-- Supplied material follows --

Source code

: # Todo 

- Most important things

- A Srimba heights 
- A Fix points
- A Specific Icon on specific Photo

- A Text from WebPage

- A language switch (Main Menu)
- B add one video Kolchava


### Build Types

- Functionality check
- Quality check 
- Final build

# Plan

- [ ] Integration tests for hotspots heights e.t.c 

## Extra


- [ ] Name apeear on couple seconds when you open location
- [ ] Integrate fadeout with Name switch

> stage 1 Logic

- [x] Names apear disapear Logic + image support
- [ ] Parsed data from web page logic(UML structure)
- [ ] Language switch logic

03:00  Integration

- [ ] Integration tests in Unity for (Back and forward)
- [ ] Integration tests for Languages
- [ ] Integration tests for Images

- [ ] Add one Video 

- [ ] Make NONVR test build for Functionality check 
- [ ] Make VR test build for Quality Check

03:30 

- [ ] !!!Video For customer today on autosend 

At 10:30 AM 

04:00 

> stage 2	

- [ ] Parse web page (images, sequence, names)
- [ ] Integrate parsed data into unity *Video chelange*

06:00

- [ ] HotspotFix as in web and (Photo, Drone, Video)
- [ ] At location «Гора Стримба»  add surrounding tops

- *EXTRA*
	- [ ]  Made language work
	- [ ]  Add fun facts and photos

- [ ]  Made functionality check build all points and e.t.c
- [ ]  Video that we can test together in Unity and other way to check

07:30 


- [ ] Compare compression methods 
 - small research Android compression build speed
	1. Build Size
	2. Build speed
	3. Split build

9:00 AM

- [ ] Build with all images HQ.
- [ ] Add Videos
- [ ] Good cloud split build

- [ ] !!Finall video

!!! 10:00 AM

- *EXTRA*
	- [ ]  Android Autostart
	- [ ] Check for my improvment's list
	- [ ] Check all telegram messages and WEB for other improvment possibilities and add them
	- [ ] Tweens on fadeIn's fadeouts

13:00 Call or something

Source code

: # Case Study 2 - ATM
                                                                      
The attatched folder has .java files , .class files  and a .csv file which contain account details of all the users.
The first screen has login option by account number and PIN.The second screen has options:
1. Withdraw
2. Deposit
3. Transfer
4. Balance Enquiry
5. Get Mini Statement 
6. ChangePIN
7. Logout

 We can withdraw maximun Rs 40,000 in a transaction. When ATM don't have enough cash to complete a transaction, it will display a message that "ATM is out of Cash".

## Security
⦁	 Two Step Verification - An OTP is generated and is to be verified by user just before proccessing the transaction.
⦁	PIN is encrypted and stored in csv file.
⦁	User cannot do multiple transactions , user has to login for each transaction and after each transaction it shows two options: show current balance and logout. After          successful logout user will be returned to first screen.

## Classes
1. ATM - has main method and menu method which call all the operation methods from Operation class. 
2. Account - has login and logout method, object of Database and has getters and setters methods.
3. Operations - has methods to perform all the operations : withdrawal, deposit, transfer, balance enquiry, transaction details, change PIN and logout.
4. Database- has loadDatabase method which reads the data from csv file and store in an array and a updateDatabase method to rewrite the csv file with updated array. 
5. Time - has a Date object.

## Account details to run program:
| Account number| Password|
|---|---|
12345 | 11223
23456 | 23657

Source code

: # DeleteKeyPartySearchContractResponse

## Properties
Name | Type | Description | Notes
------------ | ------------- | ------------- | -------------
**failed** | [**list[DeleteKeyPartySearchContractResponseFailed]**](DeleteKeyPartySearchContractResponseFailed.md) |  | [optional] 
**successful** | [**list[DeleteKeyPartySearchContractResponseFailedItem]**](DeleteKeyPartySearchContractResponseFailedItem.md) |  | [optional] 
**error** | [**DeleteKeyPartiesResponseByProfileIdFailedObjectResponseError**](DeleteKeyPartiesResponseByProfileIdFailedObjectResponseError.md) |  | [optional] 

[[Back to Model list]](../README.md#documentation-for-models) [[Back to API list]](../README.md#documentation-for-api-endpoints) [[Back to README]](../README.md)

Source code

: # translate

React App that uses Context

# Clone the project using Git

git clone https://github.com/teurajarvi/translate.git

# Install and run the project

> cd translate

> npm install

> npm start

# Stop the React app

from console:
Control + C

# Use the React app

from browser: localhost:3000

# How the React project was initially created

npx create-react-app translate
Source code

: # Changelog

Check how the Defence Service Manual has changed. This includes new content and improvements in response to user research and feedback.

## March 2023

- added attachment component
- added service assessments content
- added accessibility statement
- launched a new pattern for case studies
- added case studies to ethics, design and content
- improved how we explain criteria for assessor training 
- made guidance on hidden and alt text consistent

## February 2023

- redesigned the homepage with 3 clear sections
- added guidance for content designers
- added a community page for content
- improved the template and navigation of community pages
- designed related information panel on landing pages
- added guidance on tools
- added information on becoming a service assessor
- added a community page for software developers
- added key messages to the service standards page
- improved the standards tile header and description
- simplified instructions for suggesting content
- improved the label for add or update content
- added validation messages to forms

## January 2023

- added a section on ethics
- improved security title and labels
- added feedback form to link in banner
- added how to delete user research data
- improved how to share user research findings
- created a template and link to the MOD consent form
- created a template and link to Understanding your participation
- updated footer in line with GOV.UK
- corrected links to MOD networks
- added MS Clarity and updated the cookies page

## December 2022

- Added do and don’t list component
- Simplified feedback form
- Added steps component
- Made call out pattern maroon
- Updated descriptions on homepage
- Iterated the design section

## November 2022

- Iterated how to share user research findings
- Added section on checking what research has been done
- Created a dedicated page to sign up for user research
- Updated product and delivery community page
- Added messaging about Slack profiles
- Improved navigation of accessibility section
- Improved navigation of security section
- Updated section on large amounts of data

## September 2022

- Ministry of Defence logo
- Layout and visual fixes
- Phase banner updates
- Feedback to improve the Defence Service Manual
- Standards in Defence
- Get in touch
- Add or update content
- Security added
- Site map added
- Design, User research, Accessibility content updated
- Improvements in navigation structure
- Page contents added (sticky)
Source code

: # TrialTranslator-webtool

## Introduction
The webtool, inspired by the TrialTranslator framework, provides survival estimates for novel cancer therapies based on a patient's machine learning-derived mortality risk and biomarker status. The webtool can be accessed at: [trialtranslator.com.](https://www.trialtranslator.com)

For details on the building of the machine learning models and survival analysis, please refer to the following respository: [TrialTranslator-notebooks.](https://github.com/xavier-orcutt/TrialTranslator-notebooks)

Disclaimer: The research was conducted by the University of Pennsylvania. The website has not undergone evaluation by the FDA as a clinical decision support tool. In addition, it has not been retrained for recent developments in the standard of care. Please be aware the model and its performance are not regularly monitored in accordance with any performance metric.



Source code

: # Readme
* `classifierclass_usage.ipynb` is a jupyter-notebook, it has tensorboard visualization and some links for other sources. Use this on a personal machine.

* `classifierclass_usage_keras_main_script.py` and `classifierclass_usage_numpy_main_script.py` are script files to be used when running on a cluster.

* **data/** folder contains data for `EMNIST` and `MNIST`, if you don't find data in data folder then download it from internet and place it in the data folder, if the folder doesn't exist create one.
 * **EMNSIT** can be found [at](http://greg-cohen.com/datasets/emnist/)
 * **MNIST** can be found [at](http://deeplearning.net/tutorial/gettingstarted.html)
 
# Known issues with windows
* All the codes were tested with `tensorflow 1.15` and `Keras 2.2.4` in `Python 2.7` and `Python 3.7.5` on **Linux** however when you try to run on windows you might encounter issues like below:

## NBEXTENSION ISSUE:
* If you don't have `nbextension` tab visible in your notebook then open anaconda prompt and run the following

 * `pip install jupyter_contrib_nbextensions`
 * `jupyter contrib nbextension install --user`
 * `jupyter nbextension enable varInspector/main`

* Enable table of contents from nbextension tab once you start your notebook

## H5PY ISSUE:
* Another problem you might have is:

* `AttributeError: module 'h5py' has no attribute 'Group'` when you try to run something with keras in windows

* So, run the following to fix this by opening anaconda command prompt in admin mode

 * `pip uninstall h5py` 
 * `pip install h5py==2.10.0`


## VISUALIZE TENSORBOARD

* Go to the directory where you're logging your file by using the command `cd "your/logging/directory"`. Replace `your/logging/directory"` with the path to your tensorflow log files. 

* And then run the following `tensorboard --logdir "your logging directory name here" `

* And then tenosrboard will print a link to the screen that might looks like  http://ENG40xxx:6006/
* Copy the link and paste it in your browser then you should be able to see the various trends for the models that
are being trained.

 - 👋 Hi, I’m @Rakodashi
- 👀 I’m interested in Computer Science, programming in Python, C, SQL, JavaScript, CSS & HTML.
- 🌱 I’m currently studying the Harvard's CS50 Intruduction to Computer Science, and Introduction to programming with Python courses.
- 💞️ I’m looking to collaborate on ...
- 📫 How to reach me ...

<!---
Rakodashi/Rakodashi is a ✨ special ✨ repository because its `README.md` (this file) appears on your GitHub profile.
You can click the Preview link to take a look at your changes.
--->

-- Supplied material concluded --

## What to produce
Show all lines in the entries above where the string "number" appears.

## Exercise result
The first screen has login option by account number and PIN.The second screen has options:
| Account number| Password|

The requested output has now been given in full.